消費増税 「商店をつぶす気か」 「福祉のためじゃない」

2019年11月15日

 消費税が8%から10%に増税が強行されてから一月余。日本共産党都議団は8日、杉並民主商工会の協力を得て商店にどのような影響が出ているか調査するため、杉並区の商店街を一軒一軒訪ね、増税の影響やキャッシュレス決済への対応、希望する消費税率などについてアンケート。
商店主からは増税の深刻な影響ととともに、税金の使われ方への不満が寄せられました。和泉なおみ、尾崎あや子、原田あきらの各都議が取り組みました。(長沢宏幸)

共産党都議団 商店街で影響調査
お茶屋さん「頭にきている」
 「軽減税率なんて関係ない。頭にきている」。こう率直に話すのは商店街で70年間商売を続ける、お茶屋の2代目男性店主です。
 お茶は食品の軽減税率が適用されるので、消費税は8%に据え置かれています。「増税の影響はあるが、もともとお客さんからは、消費税分は(店で負担し)いただいていない。そのことが近所で評判になっているようだ」と苦笑しました。
 その一方、「いまはまだいいが、仕入れの負担が今後増えるので、来年から大変になるだろう」との不安も抱えています。
 キャッシュレスのポイント還元については「面倒だし、カード会社の手数料や対応レジ導入の費用がかかるのでやるつもりはない」と言います。
 消費増税については、お茶屋の同業組合の仲間うちでも話題になっているとし、「大企業のためにやっているとみんな話している。『つぶす気か』と怒っている人もいるよ」と明かします。消費税の今後については「廃止すべきだ」といい、「選挙で消費税のことを言わない候補者はだめだよ」と、きっぱり語りました。

鞄屋さん「5%に戻して」

 店内所せましと並ぶバッグ類。店の奥から出てきた男性店主は「売れゆきは、波はあるが全体としては良くない。増税の影響もあるかもしれない」と話します。「クレジットカードは使えますが、キャッシュレスのポイント還元は面倒だからやらない」といい、「もしお客さんから言われたら、その分値引きするつもりだけど、まだ言われたことはないですよ」と、心づもりを教えてくれました。
 消費税の今後については「正直なところ5%に戻してほしい。
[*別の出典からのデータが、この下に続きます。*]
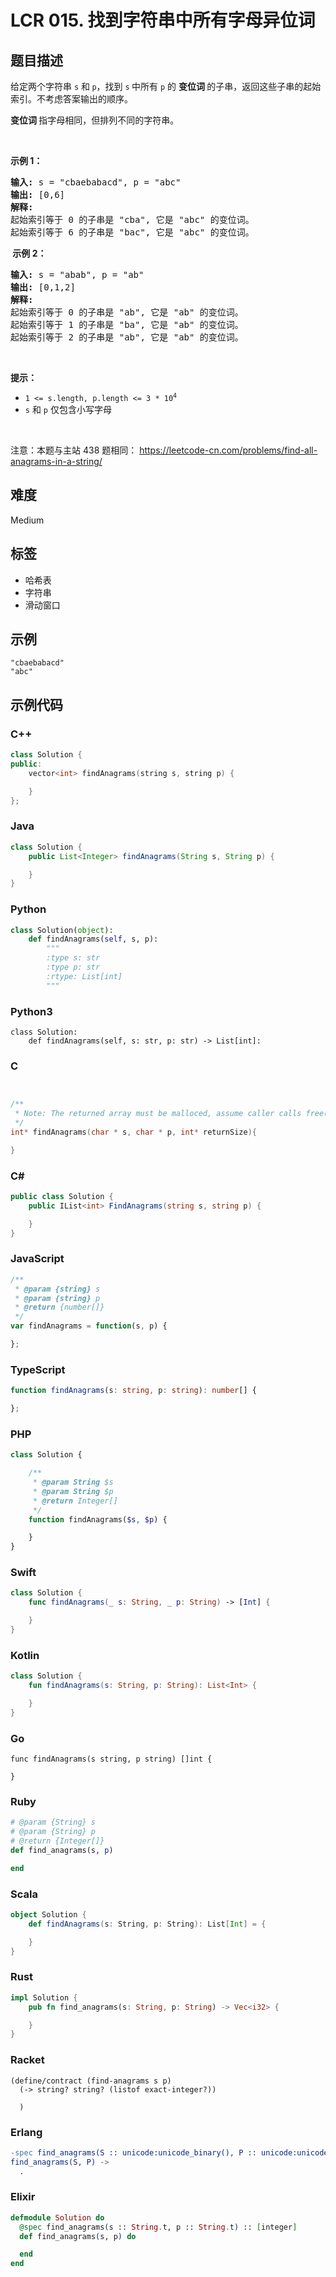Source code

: # LCR 015. 找到字符串中所有字母异位词

## 题目描述

<p>给定两个字符串&nbsp;<code>s</code>&nbsp;和<b>&nbsp;</b><code>p</code>，找到&nbsp;<code>s</code><strong>&nbsp;</strong>中所有 <code>p</code> 的&nbsp;<strong>变位词&nbsp;</strong>的子串，返回这些子串的起始索引。不考虑答案输出的顺序。</p>

<p><strong>变位词 </strong>指字母相同，但排列不同的字符串。</p>

<p>&nbsp;</p>

<p><strong>示例 1：</strong></p>

<pre>
<strong>输入: </strong>s = &quot;cbaebabacd&quot;, p = &quot;abc&quot;
<strong>输出: </strong>[0,6]
<strong>解释:</strong>
起始索引等于 0 的子串是 &quot;cba&quot;, 它是 &quot;abc&quot; 的变位词。
起始索引等于 6 的子串是 &quot;bac&quot;, 它是 &quot;abc&quot; 的变位词。
</pre>

<p><strong>&nbsp;示例 2：</strong></p>

<pre>
<strong>输入: </strong>s = &quot;abab&quot;, p = &quot;ab&quot;
<strong>输出: </strong>[0,1,2]
<strong>解释:</strong>
起始索引等于 0 的子串是 &quot;ab&quot;, 它是 &quot;ab&quot; 的变位词。
起始索引等于 1 的子串是 &quot;ba&quot;, 它是 &quot;ab&quot; 的变位词。
起始索引等于 2 的子串是 &quot;ab&quot;, 它是 &quot;ab&quot; 的变位词。
</pre>

<p>&nbsp;</p>

<p><strong>提示：</strong></p>

<ul>
	<li><code>1 &lt;= s.length, p.length &lt;= 3 * 10<sup>4</sup></code></li>
	<li><code>s</code>&nbsp;和 <code>p</code> 仅包含小写字母</li>
</ul>

<p>&nbsp;</p>

<p>注意：本题与主站 438&nbsp;题相同：&nbsp;<a href="https://leetcode-cn.com/problems/find-all-anagrams-in-a-string/" style="background-color: rgb(255, 255, 255);">https://leetcode-cn.com/problems/find-all-anagrams-in-a-string/</a></p>


## 难度

Medium

## 标签

- 哈希表
- 字符串
- 滑动窗口

## 示例

```
"cbaebabacd"
"abc"
```

## 示例代码

### C++

```cpp
class Solution {
public:
    vector<int> findAnagrams(string s, string p) {

    }
};
```

### Java

```java
class Solution {
    public List<Integer> findAnagrams(String s, String p) {

    }
}
```

### Python

```python
class Solution(object):
    def findAnagrams(self, s, p):
        """
        :type s: str
        :type p: str
        :rtype: List[int]
        """
```

### Python3

```python3
class Solution:
    def findAnagrams(self, s: str, p: str) -> List[int]:
```

### C

```c


/**
 * Note: The returned array must be malloced, assume caller calls free().
 */
int* findAnagrams(char * s, char * p, int* returnSize){

}
```

### C#

```csharp
public class Solution {
    public IList<int> FindAnagrams(string s, string p) {

    }
}
```

### JavaScript

```javascript
/**
 * @param {string} s
 * @param {string} p
 * @return {number[]}
 */
var findAnagrams = function(s, p) {

};
```

### TypeScript

```typescript
function findAnagrams(s: string, p: string): number[] {

};
```

### PHP

```php
class Solution {

    /**
     * @param String $s
     * @param String $p
     * @return Integer[]
     */
    function findAnagrams($s, $p) {

    }
}
```

### Swift

```swift
class Solution {
    func findAnagrams(_ s: String, _ p: String) -> [Int] {

    }
}
```

### Kotlin

```kotlin
class Solution {
    fun findAnagrams(s: String, p: String): List<Int> {

    }
}
```

### Go

```golang
func findAnagrams(s string, p string) []int {

}
```

### Ruby

```ruby
# @param {String} s
# @param {String} p
# @return {Integer[]}
def find_anagrams(s, p)

end
```

### Scala

```scala
object Solution {
    def findAnagrams(s: String, p: String): List[Int] = {

    }
}
```

### Rust

```rust
impl Solution {
    pub fn find_anagrams(s: String, p: String) -> Vec<i32> {

    }
}
```

### Racket

```racket
(define/contract (find-anagrams s p)
  (-> string? string? (listof exact-integer?))

  )
```

### Erlang

```erlang
-spec find_anagrams(S :: unicode:unicode_binary(), P :: unicode:unicode_binary()) -> [integer()].
find_anagrams(S, P) ->
  .
```

### Elixir

```elixir
defmodule Solution do
  @spec find_anagrams(s :: String.t, p :: String.t) :: [integer]
  def find_anagrams(s, p) do

  end
end
```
社会福祉にその分回すのならしょうがないが、そうなっているようには思えない」と語りました。

酒屋さん「卸す酒減った」

 店内には全国各地の地酒が並び、業務用冷蔵庫には世界のビールが冷やされています。店先にもワインなどが並びます。「ちょうど新しいレジを入れたところで、これから使い始める。お客の方でキャッシュレスが増えてきているので仕方ない」。50代の男性店主は真新しいレジの前で語りました。
 増税の影響で「飲食店に卸す酒類が減った」といい、「ビールなどは量販店が先行して安売りする。こちらの仕入れ値より安く売っている大手スーパーもあるので利益がどんどん圧迫されている」と不安を語りました。
 今後の税率について聞くと、「消費税は下がるにこしたことはないが、とにかく税金の無駄遣いはなくしてほしい。ニュースを見ていると、とんでもない使われ方をしていて、本当にお金がないとは思えない」と不満を口にしました。

原田都議 12月議会でただす
 共産党杉並区議団が4月に実施した商店街アンケート(328件)では、8割以上が増税の影響があると答え、6割近くが増税に反対していました。日本共産党は消費税について、当面8%に戻し、5%への減税や将来、廃止する政策を出しています。
 調査後、原田都議は「多くの商店で増税分を転嫁できておらず、大手スーパーの影響などとあわせて、深刻な状況が分かりました。12月都議会で商店の実態を示して、都の対応をただしていきたい」と話しています。